Carth is assigned to the cruiser Endar Spire during the Jedi Civil War when it was ambushed by a Sith fleet over the planet Taris. He narrowly escapes by taking an escape pod to the planet surface with an amnesiac Revan, who was memory wiped and given a new identity as a rank-and-file Republic soldier. The two searched for, and eventually rescued, the Jedi Bastila Shan from a swoop bike gang. Stealing the ship the Ebon Hawk from the crime lord Davik Kang, Carth and his companions escape Taris just as Darth Malak orders an orbital bombardment on its surface. After arriving at the Jedi Academy on Dantooine, he was tasked with searching for the Star Maps and the Star Forge along with Bastila and Revan. While searching for the Star Maps, Carth and his companions were captured by Admiral Karath and taken aboard his ship, the Leviathan. After breaking out, Bastila, Carth, and Revan managed to make it to the bridge of the ship, where Saul is defeated and killed. As he lay dying, Saul whispered Revan's true identity to Carth, to his dismay. Depending on Revan's alignment and relationship with Carth, Carth may accept that Revan is no longer a Sith Lord and had truly been redeemed. In the alternative, if Revan sides with Bastila later in the game and reassumes the mantle of Dark Lord of the Sith, Carth flees from the party and disappears: if the dark-sided Revan is female, Carth will confront her and Bastila in the Star Forge's hangar after the defeat of Darth Malak, leading to a second boss fight.
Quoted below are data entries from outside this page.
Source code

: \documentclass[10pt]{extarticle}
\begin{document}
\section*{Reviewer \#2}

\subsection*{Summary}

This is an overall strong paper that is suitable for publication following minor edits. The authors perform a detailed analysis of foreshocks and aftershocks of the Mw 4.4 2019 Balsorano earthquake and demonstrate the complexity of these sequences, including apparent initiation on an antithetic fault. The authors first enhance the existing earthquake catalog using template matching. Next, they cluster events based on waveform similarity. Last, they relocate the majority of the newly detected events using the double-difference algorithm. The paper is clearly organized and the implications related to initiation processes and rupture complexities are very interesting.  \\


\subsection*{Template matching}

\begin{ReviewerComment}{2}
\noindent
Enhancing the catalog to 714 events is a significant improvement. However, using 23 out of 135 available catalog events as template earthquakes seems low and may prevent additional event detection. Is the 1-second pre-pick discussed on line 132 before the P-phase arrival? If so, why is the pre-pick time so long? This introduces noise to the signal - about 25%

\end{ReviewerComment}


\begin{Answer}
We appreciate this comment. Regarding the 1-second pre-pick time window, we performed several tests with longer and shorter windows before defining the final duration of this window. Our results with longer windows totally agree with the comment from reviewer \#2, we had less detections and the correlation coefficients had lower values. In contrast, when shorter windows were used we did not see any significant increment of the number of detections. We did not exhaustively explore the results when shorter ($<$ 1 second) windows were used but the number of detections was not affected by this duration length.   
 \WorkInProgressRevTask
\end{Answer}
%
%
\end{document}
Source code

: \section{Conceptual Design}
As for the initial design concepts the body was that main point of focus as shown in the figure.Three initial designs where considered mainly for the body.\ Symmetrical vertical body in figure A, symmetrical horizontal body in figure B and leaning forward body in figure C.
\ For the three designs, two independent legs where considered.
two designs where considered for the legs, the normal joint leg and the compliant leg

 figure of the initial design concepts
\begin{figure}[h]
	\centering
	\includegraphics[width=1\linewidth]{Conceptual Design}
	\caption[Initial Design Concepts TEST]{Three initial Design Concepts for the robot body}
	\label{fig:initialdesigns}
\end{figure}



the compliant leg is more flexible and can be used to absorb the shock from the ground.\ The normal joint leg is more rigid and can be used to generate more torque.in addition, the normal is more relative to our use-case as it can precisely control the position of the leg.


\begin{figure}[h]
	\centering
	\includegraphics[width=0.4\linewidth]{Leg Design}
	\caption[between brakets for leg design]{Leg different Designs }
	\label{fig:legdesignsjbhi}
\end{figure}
Depending on dialogue options made by the player character during certain conversations about how the aftermath of the so-called Jedi Civil War in the first game affects the branching narrative for Star Wars: Knights of the Old Republic II: The Sith Lords, Carth may make a brief appearances in the game, or be referenced by other characters such as HK-47.

In The Sith Lords, following the destruction of the Star Forge and the end of the Jedi Civil War and if Revan returns to the Jedi, Carth is promoted to Admiral. Revan tasked Carth with protecting the Republic and left in search for the true Sith Empire in the Unknown Regions prior to the events of the game. When the Sith Lord Darth Nihilus attacks Telos five years after the end of the Jedi Civil War, Carth leads the Republic fleet in defense of the planet and the space station orbiting above it. He also requests to speak with the Jedi Exile about Revan's whereabouts, where his dialogue content will differ depending on Revan's gender and the nature of his relationship with Revan. If Revan is female and if the player completes T3-M4's repairs, the droid will play a holovid recording of Carth discussing Revan, which again differs in content based on her final moral alignment.

Carth first appears in Issue No. 8 of the Star Wars: Knights of the Old Republic comic series as the helmsman serving aboard the Inexpugnable-class tactical command ship Courageous. He is often referred to by the nickname "Fleet" during this time period. Carth participates in several battles, where he eventually met the fugitive Padawan Zayne Carrick, who is disguised as a janitor. Carth later appears in a more prominent role for several of the series' story arcs.

====Mission Vao====
Mission Vao, voiced by Catherine Taber, appears in Knights of the Old Republic. She is a fourteen-year-old Twi'lek and the best friend of Zaalbar. Mission joins the player's party after encountering her in the Undercity on Taris. Mission is first seen in a Lower City bar on the planet Taris, and is later encountered in its Undercity. She is distraught that her Wookiee companion Zaalbar has been captured by the Gamorrean slavers during a trip into the sewers of the Undercity, and seeks help to rescue Zaalbar. Zaalbar swears fealty to the player character upon his rescue, and both he and Mission join the player character's party as companions for the remainder of the game. Optional conversations with Mission will reveal details about her past and how she and Zaalbar met, and eventually unlocks a subplot side quest involving her brother Griff. Towards the end of the game, if the player character embraces their identity as Darth Revan, Dark Lord of the Sith and sides with a fallen Bastila Shan, Mission and Zaalbar will attempt to defect from the party. The player will have to either kill them, or in the alternative, exploit Zaalbar's life debt and force him to murder Mission on their behalf. If Zaalbar is forced to kill Mission, he will turn on Revan if he is brought along as a companion to the Star Forge.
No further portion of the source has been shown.